Un piccolo pezzo di mondo che ospita svariati conflitti: tutti contro l’Isis, il regime di Bashar Al Assad contro i dissidenti, i ribelli contro il regime, e così via. Ognuno persegue il proprio interesse, incurante delle migliaia di vittime.
Una delle figure centrali di questa guerra è proprio Bashar Al Assad, importante alleato per Mosca, ma dittatore crudele nei confronti della Siria. Una persona dipinta sotto sfumature e sfaccettature diverse, contrastanti. Ma al di là di quello che quest’uomo possa rappresentare per un Paese o per l’altro, quello che è innegabile è ciò che avviene, per causa sua, nelle prigioni siriane.
La verità sulle torture e uccisioni è stata raccontata dalle maggiori ONG, come Amnesty International e Human Rights Watch, nonché da coloro che hanno assistito e vissuto il fatto in prima persona.
Amnesty denuncia quello che accade nella prigione di Saydnaya, a nord di Damasco. Decine di impiccagioni sono state eseguite ogni giorno, dall’inizio della guerra. Una morte atroce riservata a comuni civili, colpevoli di non essere in linea con il regime di Assad.
“Nel carcere militare di Saydnaya lo Stato siriano perpetra in sordina una carneficina dei propri cittadini: la maggior parte delle vittime sono civili, ritenuti oppositori del governo. Dal 2011, migliaia di persone sono decedute in seguito a esecuzioni extragiudiziali tramite impiccagioni di massa, perpetrate di notte e in assoluta segretezza. Molti altri detenuti del carcere militare di Saydnaya sono stati uccisi dopo essere stati torturati a più riprese o essere stati privati sistematicamente di cibo, acqua, medicinali e cure sanitarie. I corpi delle vittime di Saydnaya sono sepolti in fosse comuni”.
(Amnesty International – Rapporto su Saydnaya)
Le azioni che il regime ha intrapreso contro i civili stanno assumendo la forma di uno sterminio. Benché qualcuno si ostini a negare la realtà, indagini, testimonianze e foto mostrano perfettamente quello che l’intera comunità internazionale fa finta di non vedere.

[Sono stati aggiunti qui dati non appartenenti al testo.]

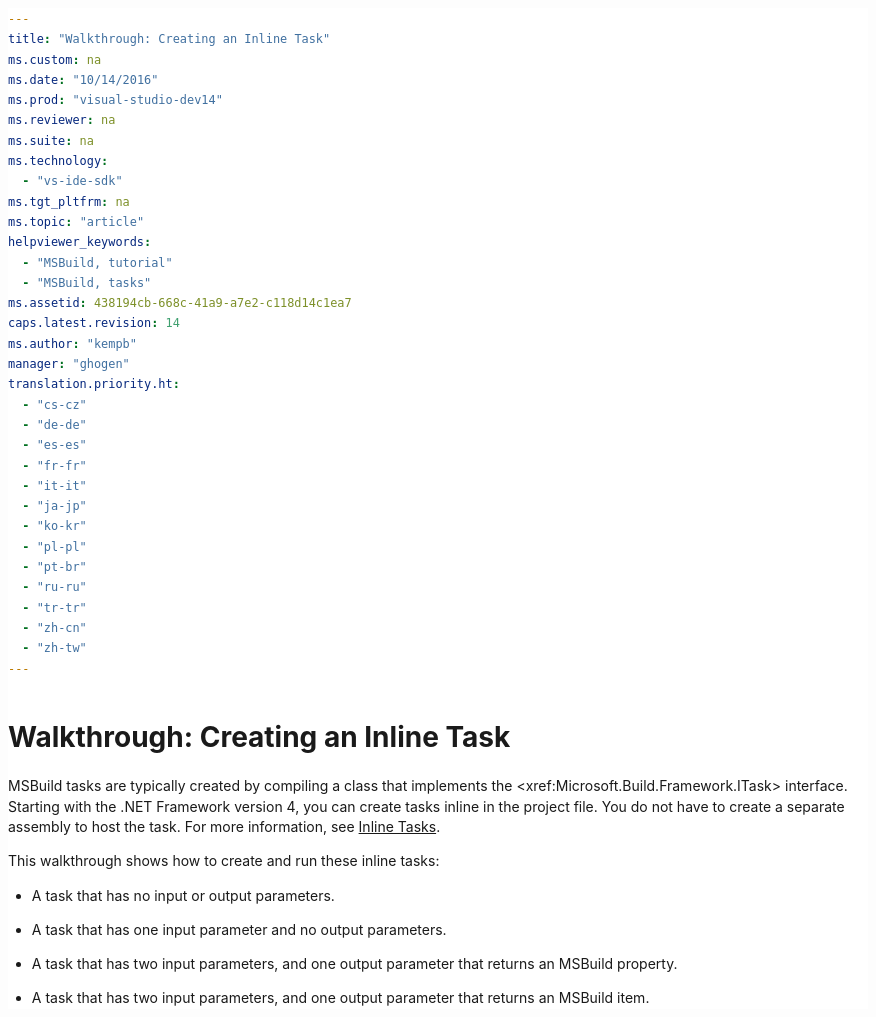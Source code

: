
 ```yaml
---
title: "Walkthrough: Creating an Inline Task"
ms.custom: na
ms.date: "10/14/2016"
ms.prod: "visual-studio-dev14"
ms.reviewer: na
ms.suite: na
ms.technology: 
  - "vs-ide-sdk"
ms.tgt_pltfrm: na
ms.topic: "article"
helpviewer_keywords: 
  - "MSBuild, tutorial"
  - "MSBuild, tasks"
ms.assetid: 438194cb-668c-41a9-a7e2-c118d14c1ea7
caps.latest.revision: 14
ms.author: "kempb"
manager: "ghogen"
translation.priority.ht: 
  - "cs-cz"
  - "de-de"
  - "es-es"
  - "fr-fr"
  - "it-it"
  - "ja-jp"
  - "ko-kr"
  - "pl-pl"
  - "pt-br"
  - "ru-ru"
  - "tr-tr"
  - "zh-cn"
  - "zh-tw"
---
```

# Walkthrough: Creating an Inline Task
MSBuild tasks are typically created by compiling a class that implements the \<xref:Microsoft.Build.Framework.ITask> interface. Starting with the .NET Framework version 4, you can create tasks inline in the project file. You do not have to create a separate assembly to host the task. For more information, see [Inline Tasks](../reference/msbuild-inline-tasks.md).  
  
 This walkthrough shows how to create and run these inline tasks:  
  
-   A task that has no input or output parameters.  
  
-   A task that has one input parameter and no output parameters.  
  
-   A task that has two input parameters, and one output parameter that returns an MSBuild property.  
  
-   A task that has two input parameters, and one output parameter that returns an MSBuild item.  
  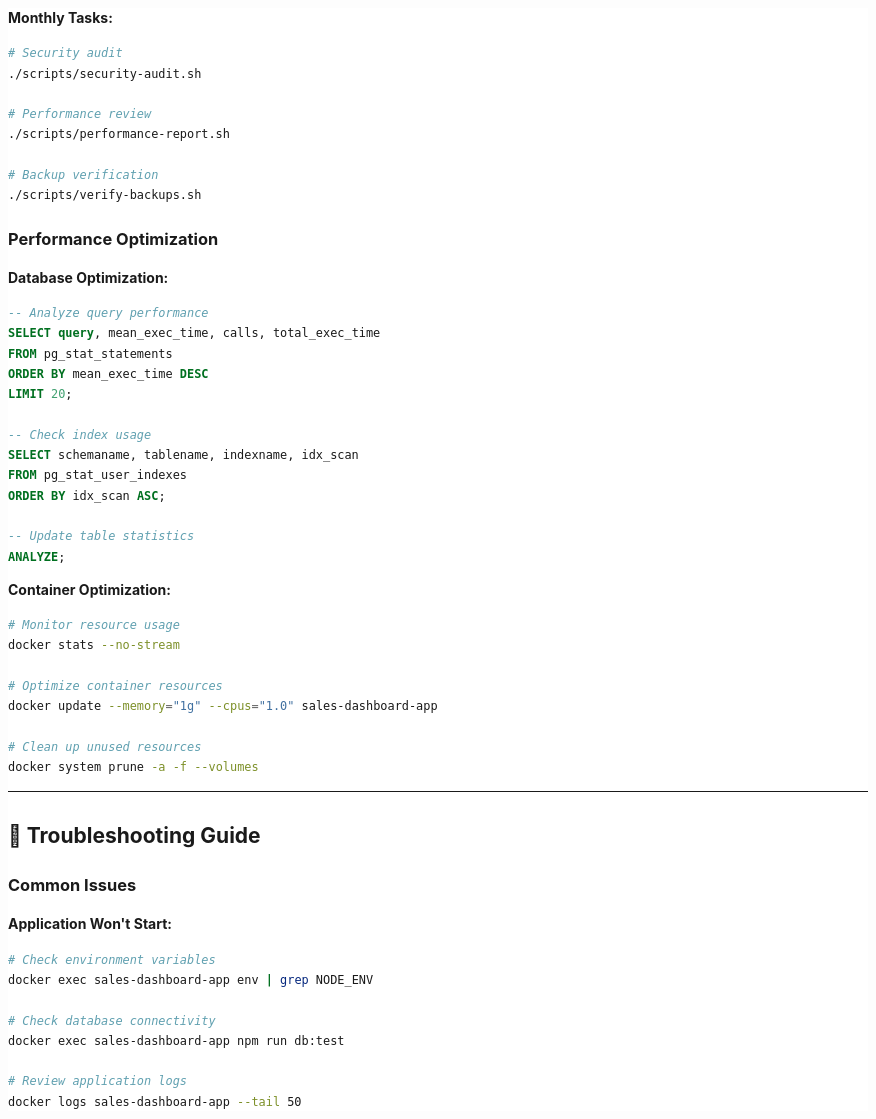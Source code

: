**Monthly Tasks:**
```bash
# Security audit
./scripts/security-audit.sh

# Performance review
./scripts/performance-report.sh

# Backup verification
./scripts/verify-backups.sh
```

### **Performance Optimization**

**Database Optimization:**
```sql
-- Analyze query performance
SELECT query, mean_exec_time, calls, total_exec_time 
FROM pg_stat_statements 
ORDER BY mean_exec_time DESC 
LIMIT 20;

-- Check index usage
SELECT schemaname, tablename, indexname, idx_scan 
FROM pg_stat_user_indexes 
ORDER BY idx_scan ASC;

-- Update table statistics
ANALYZE;
```

**Container Optimization:**
```bash
# Monitor resource usage
docker stats --no-stream

# Optimize container resources
docker update --memory="1g" --cpus="1.0" sales-dashboard-app

# Clean up unused resources
docker system prune -a -f --volumes
```

---

## 🚨 Troubleshooting Guide

### **Common Issues**

**Application Won't Start:**
```bash
# Check environment variables
docker exec sales-dashboard-app env | grep NODE_ENV

# Check database connectivity
docker exec sales-dashboard-app npm run db:test

# Review application logs
docker logs sales-dashboard-app --tail 50
```
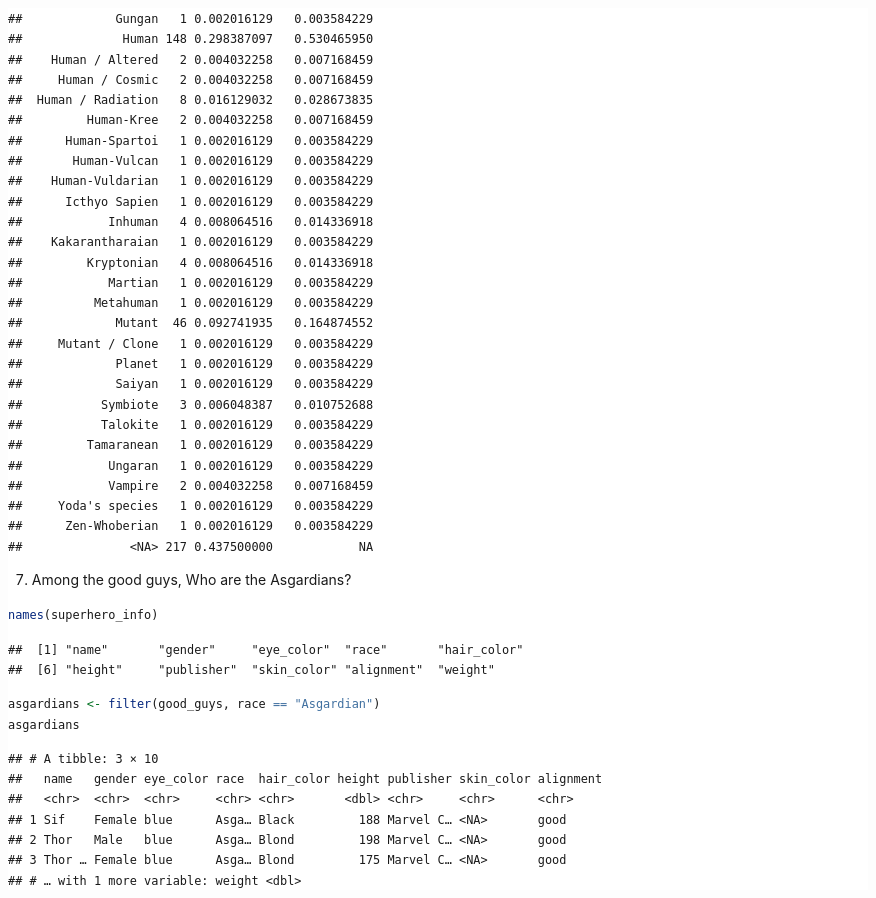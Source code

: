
```
##             Gungan   1 0.002016129   0.003584229
##              Human 148 0.298387097   0.530465950
##    Human / Altered   2 0.004032258   0.007168459
##     Human / Cosmic   2 0.004032258   0.007168459
##  Human / Radiation   8 0.016129032   0.028673835
##         Human-Kree   2 0.004032258   0.007168459
##      Human-Spartoi   1 0.002016129   0.003584229
##       Human-Vulcan   1 0.002016129   0.003584229
##    Human-Vuldarian   1 0.002016129   0.003584229
##      Icthyo Sapien   1 0.002016129   0.003584229
##            Inhuman   4 0.008064516   0.014336918
##    Kakarantharaian   1 0.002016129   0.003584229
##         Kryptonian   4 0.008064516   0.014336918
##            Martian   1 0.002016129   0.003584229
##          Metahuman   1 0.002016129   0.003584229
##             Mutant  46 0.092741935   0.164874552
##     Mutant / Clone   1 0.002016129   0.003584229
##             Planet   1 0.002016129   0.003584229
##             Saiyan   1 0.002016129   0.003584229
##           Symbiote   3 0.006048387   0.010752688
##           Talokite   1 0.002016129   0.003584229
##         Tamaranean   1 0.002016129   0.003584229
##            Ungaran   1 0.002016129   0.003584229
##            Vampire   2 0.004032258   0.007168459
##     Yoda's species   1 0.002016129   0.003584229
##      Zen-Whoberian   1 0.002016129   0.003584229
##               <NA> 217 0.437500000            NA
```

7. Among the good guys, Who are the Asgardians?

```r
names(superhero_info)
```

```
##  [1] "name"       "gender"     "eye_color"  "race"       "hair_color"
##  [6] "height"     "publisher"  "skin_color" "alignment"  "weight"
```


```r
asgardians <- filter(good_guys, race == "Asgardian")
asgardians
```

```
## # A tibble: 3 × 10
##   name   gender eye_color race  hair_color height publisher skin_color alignment
##   <chr>  <chr>  <chr>     <chr> <chr>       <dbl> <chr>     <chr>      <chr>    
## 1 Sif    Female blue      Asga… Black         188 Marvel C… <NA>       good     
## 2 Thor   Male   blue      Asga… Blond         198 Marvel C… <NA>       good     
## 3 Thor … Female blue      Asga… Blond         175 Marvel C… <NA>       good     
## # … with 1 more variable: weight <dbl>
```
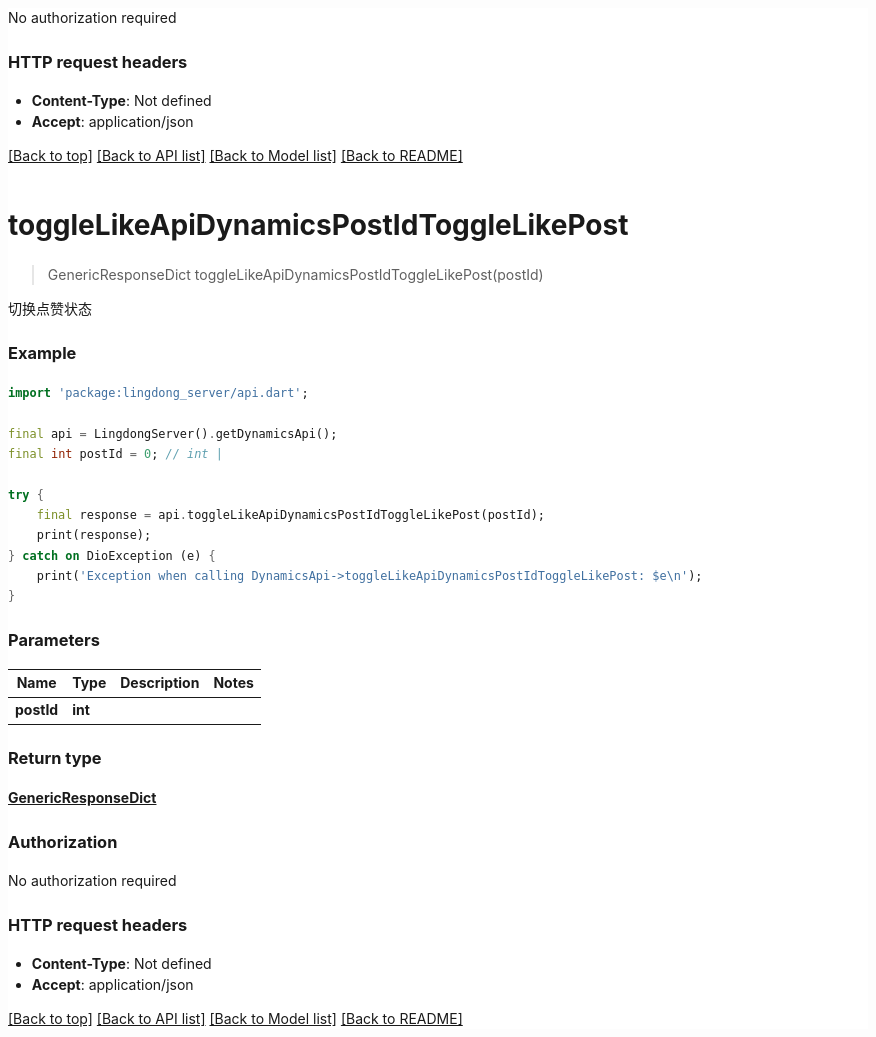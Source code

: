 No authorization required

### HTTP request headers

 - **Content-Type**: Not defined
 - **Accept**: application/json

[[Back to top]](#) [[Back to API list]](../README.md#documentation-for-api-endpoints) [[Back to Model list]](../README.md#documentation-for-models) [[Back to README]](../README.md)

# **toggleLikeApiDynamicsPostIdToggleLikePost**
> GenericResponseDict toggleLikeApiDynamicsPostIdToggleLikePost(postId)

切换点赞状态



### Example
```dart
import 'package:lingdong_server/api.dart';

final api = LingdongServer().getDynamicsApi();
final int postId = 0; // int | 

try {
    final response = api.toggleLikeApiDynamicsPostIdToggleLikePost(postId);
    print(response);
} catch on DioException (e) {
    print('Exception when calling DynamicsApi->toggleLikeApiDynamicsPostIdToggleLikePost: $e\n');
}
```

### Parameters

Name | Type | Description  | Notes
------------- | ------------- | ------------- | -------------
 **postId** | **int**|  | 

### Return type

[**GenericResponseDict**](GenericResponseDict.md)

### Authorization

No authorization required

### HTTP request headers

 - **Content-Type**: Not defined
 - **Accept**: application/json

[[Back to top]](#) [[Back to API list]](../README.md#documentation-for-api-endpoints) [[Back to Model list]](../README.md#documentation-for-models) [[Back to README]](../README.md)

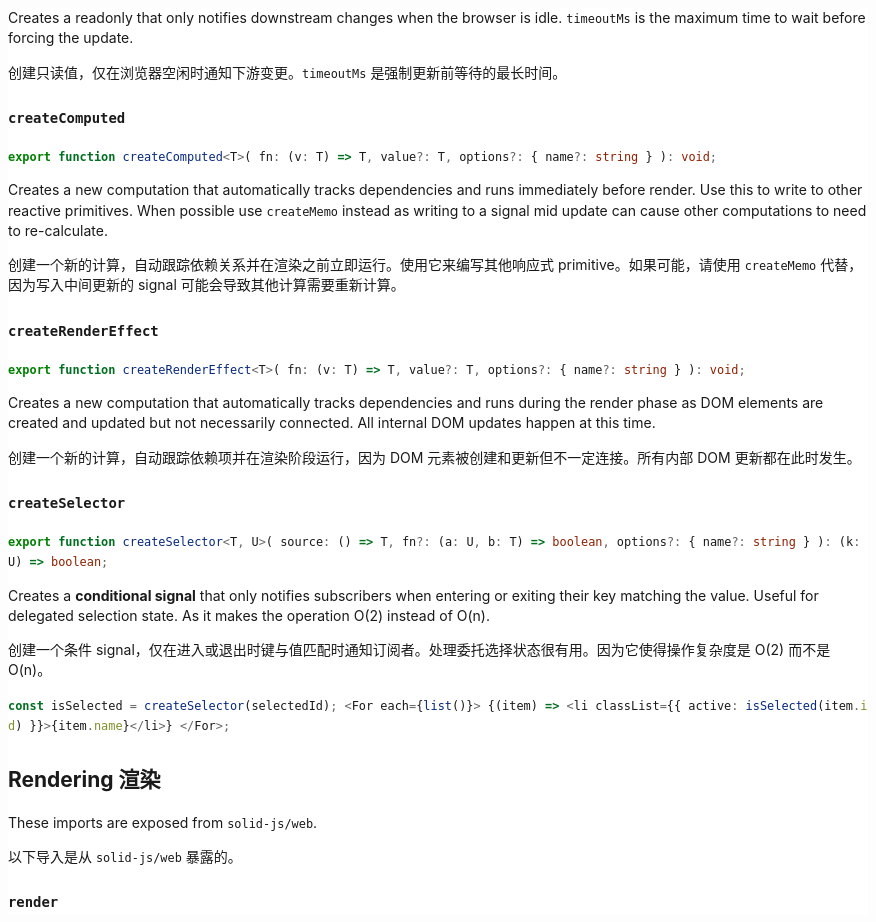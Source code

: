 Creates a readonly that only notifies downstream changes when the browser is idle. `timeoutMs` is the maximum time to wait before forcing the update.

创建只读值，仅在浏览器空闲时通知下游变更。`timeoutMs` 是强制更新前等待的最长时间。

### `createComputed`

```typescript
export function createComputed<T>( fn: (v: T) => T, value?: T, options?: { name?: string } ): void;
```

Creates a new computation that automatically tracks dependencies and runs immediately before render. Use this to write to other reactive primitives. When possible use `createMemo` instead as writing to a signal mid update can cause other computations to need to re-calculate.

创建一个新的计算，自动跟踪依赖关系并在渲染之前立即运行。使用它来编写其他响应式 primitive。如果可能，请使用 `createMemo` 代替，因为写入中间更新的 signal 可能会导致其他计算需要重新计算。

### `createRenderEffect`

```typescript
export function createRenderEffect<T>( fn: (v: T) => T, value?: T, options?: { name?: string } ): void;
```

Creates a new computation that automatically tracks dependencies and runs during the render phase as DOM elements are created and updated but not necessarily connected. All internal DOM updates happen at this time.

创建一个新的计算，自动跟踪依赖项并在渲染阶段运行，因为 DOM 元素被创建和更新但不一定连接。所有内部 DOM 更新都在此时发生。

### `createSelector`

```typescript
export function createSelector<T, U>( source: () => T, fn?: (a: U, b: T) => boolean, options?: { name?: string } ): (k: U) => boolean;
```

Creates a **conditional signal** that only notifies subscribers when entering or exiting their key matching the value. Useful for delegated selection state. As it makes the operation O(2) instead of O(n).

创建一个条件 signal，仅在进入或退出时键与值匹配时通知订阅者。处理委托选择状态很有用。因为它使得操作复杂度是 O(2) 而不是 O(n)。

```typescript
const isSelected = createSelector(selectedId); <For each={list()}> {(item) => <li classList={{ active: isSelected(item.id) }}>{item.name}</li>} </For>;
```

## Rendering 渲染

These imports are exposed from `solid-js/web`.

以下导入是从 `solid-js/web` 暴露的。

### `render`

I racconti sono terribili, rievocano vecchi spettri del passato e dimostrano quanta strada ci sia ancora da fare per difendere i diritti umani. Storie che somigliano a quelle già udite, più e più volte negli ultimi settant’anni.
“Il pestaggio fu davvero violento, come se si ostinassero a voler far entrare un chiodo in un sasso. Un compito impossibile, eppure continuarono a picchiarmi. Arrivai a sperare che mi tagliassero le gambe invece di continuare a prenderle a botte“.
(Sameer, ex detenuto)
Tutto ciò avviene col tacito consenso del mondo. Quale sia il comportamento adatto, quali siano le azioni più opportune è difficile stabilirlo, ma sicuramente Antonio Razzi non è un buon esempio. Il senatore di Forza Italia, che sostiene essere amico di Kim Jong-un, dittatore nordcoreano, ha deciso di pubblicare sui social una foto sconcertante. Un selfie che ritrae un Razzi tutto sorridente con Bashar Al Assad, altrettanto sorridente, al suo fianco.
“Non saprei nemmeno che termini utilizzare per descrivere ciò che ho visto“.